基于本体的洗钱案例特征提取研究-智能与分布计算实验室

基于本体的洗钱案例特征提取研究

姓名	王光武
论文答辩日期	2007.05.31
论文提交日期	2007.06.10
论文级别	硕士
中文题名	基于本体的洗钱案例特征提取研究
英文题名	A Study On Feature Extraction in money-laundering cases Based on Ontology
导师1	李玉华
导师2
中文关键词	领域本体;洗钱案例;模式匹配算法;特征提取
英文关键词	Ontology;money-laundering case;algorithms of pattern matching;feature extraction
中文文摘	洗钱案例特征值是金融领域中判定洗钱活动的一项重要参考依据。在基于案例推理的监测甄别中，首要任务是将案例报告的特征值录入到案例库。由于洗钱案例报告自身所具有的信息隐藏性和非结构化性，使得这项工作尚处于人工操作阶段，在效率和准确率上难以达到要求。基于此，提出一种基于本体的特征提取方法，设计并实现了文本知识的自动获取。本体作为一种概念化的显示说明，是对客观存在的概念和关系的描述。通常情况下，本体的构建是在领域专家的指导下进行的。实际应用中，在分析了大量洗钱案例报告之后，将其抽象出一个概念模型，抽取其中能代表洗钱特性的关键字作为本体中的类。利用同样原理再定义相应类的子类以及子类与父类之间的属性关系，最后是定义实例和加入约束。在特征提取中，采用模式匹配和定义文法相结合的方法实现。模式匹配的功能是确定索引关键字出现在在文本向量中的位置；文法定义规定了被抽取数据的出现形式，数据定义提供了数据规格化的参考标准。此外，对模式匹配算法做了深入的研究，分析了各算法的优缺点和复杂度，并对现有算法做了改进。最后，设计了一个原型系统。系统是开发语言是Java，运行在B/S模式下。系统中使用了开源工具protégé 3.1进行本体的编辑和Jena 2.4进行本体解析，实验的输入数据来自官方提供的洗钱案例报告样本，输出形式为可以存储在关系数据库中的结构化数据。

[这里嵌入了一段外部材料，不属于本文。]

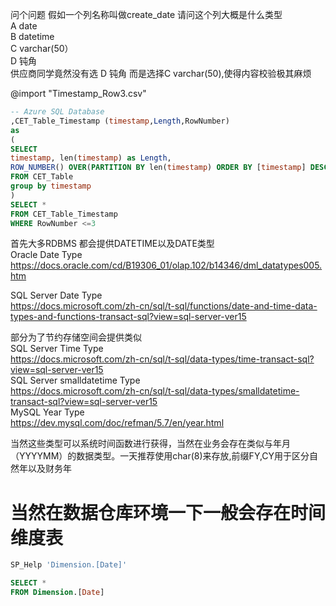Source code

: 
问个问题
 假如一个列名称叫做create_date 请问这个列大概是什么类型<br>
 A date <br>
 B datetime<br> 
 C varchar(50）<br>
 D 钝角  <br>
 供应商同学竟然没有选 D 钝角 而是选择C varchar(50),使得内容校验极其麻烦
 
 @import "Timestamp_Row3.csv"


```SQL
-- Azure SQL Database 
,CET_Table_Timestamp (timestamp,Length,RowNumber)
as 
(
SELECT 
timestamp, len(timestamp) as Length,
ROW_NUMBER() OVER(PARTITION BY len(timestamp) ORDER BY [timestamp] DESC) AS RowNumber
FROM CET_Table
group by timestamp
)
SELECT *
FROM CET_Table_Timestamp
WHERE RowNumber <=3
```




首先大多RDBMS 都会提供DATETIME以及DATE类型<br>
Oracle Date Type<br>
https://docs.oracle.com/cd/B19306_01/olap.102/b14346/dml_datatypes005.htm<br>

SQL Server Date Type<br>
https://docs.microsoft.com/zh-cn/sql/t-sql/functions/date-and-time-data-types-and-functions-transact-sql?view=sql-server-ver15<br>

部分为了节约存储空间会提供类似<br>
SQL Server Time Type<br>
https://docs.microsoft.com/zh-cn/sql/t-sql/data-types/time-transact-sql?view=sql-server-ver15<br>
SQL Server smalldatetime Type<br>
https://docs.microsoft.com/zh-cn/sql/t-sql/data-types/smalldatetime-transact-sql?view=sql-server-ver15<br>
MySQL Year Type<br>
https://dev.mysql.com/doc/refman/5.7/en/year.html<br>

当然这些类型可以系统时间函数进行获得，当然在业务会存在类似与年月（YYYYMM）的数据类型。一天推荐使用char(8)来存放,前缀FY,CY用于区分自然年以及财务年<br>



当然在数据仓库环境一下一般会存在时间维度表
=======

```SQL
SP_Help 'Dimension.[Date]'
```


```SQL
SELECT *
FROM Dimension.[Date]
```

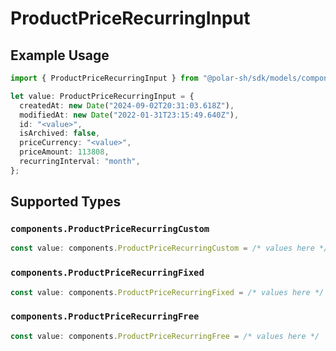 # ProductPriceRecurringInput

## Example Usage

```typescript
import { ProductPriceRecurringInput } from "@polar-sh/sdk/models/components";

let value: ProductPriceRecurringInput = {
  createdAt: new Date("2024-09-02T20:31:03.618Z"),
  modifiedAt: new Date("2022-01-31T23:15:49.640Z"),
  id: "<value>",
  isArchived: false,
  priceCurrency: "<value>",
  priceAmount: 113808,
  recurringInterval: "month",
};
```

## Supported Types

### `components.ProductPriceRecurringCustom`

```typescript
const value: components.ProductPriceRecurringCustom = /* values here */
```

### `components.ProductPriceRecurringFixed`

```typescript
const value: components.ProductPriceRecurringFixed = /* values here */
```

### `components.ProductPriceRecurringFree`

```typescript
const value: components.ProductPriceRecurringFree = /* values here */
```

英文文摘	The feature of money-laundering case is a important reference which could judge the activations of money-laundering in Financial fields. In the test of money-laundering with CBR(Case Based Reasoning), the first task is to input the features into the cases database. As money-laundering case reports themselves with the properties of information hidden, it makes this work is still at the stage of manual, the both of efficiency and accuracy are not Satisfactory. According to this ,the paper presents a method which is based on ontology. Since the introduction of Domain Ontology . it implemented the full text of knowledge acquisition and make people get out from the heavy manual labor. As a conceptualization of the explicit note ,Ontology is the description of conceptions and relations which is in the objective world. In the actual study , the construction of ontology is usually with the help of experts in the field . We analysis a large number of money-laundering cases reports and abstract the concepts into a model. Extract the keyword as the classes in the ontology , then definite subclasses and attribution relations of all kinds of classes. At last, it assignments all the instances for the classes which the instances are certain and add the restrictions between all the classes. In the knowledge acquisition , this paper uses a methods of pattern matching and text definition .The task of pattern matching is the certainty of position which index keyword in the text vector. The production rules and data rules of text definition constraint the formation of extracted information . In addition ,we make a deep study for the algorithm of pattern matching and improve the present algorithm. At last , the issues designed a simulated system, the system is developed with Java and is running the mode of B/S. In the process of developing , we use the open-source toolkit protégé to edit the Ontology and use Jena to apply the Ontology .The data for the input of experiment is from the samples of money-laundering case reports which supplied by the official agency, and the data of output is the structured data in the Database.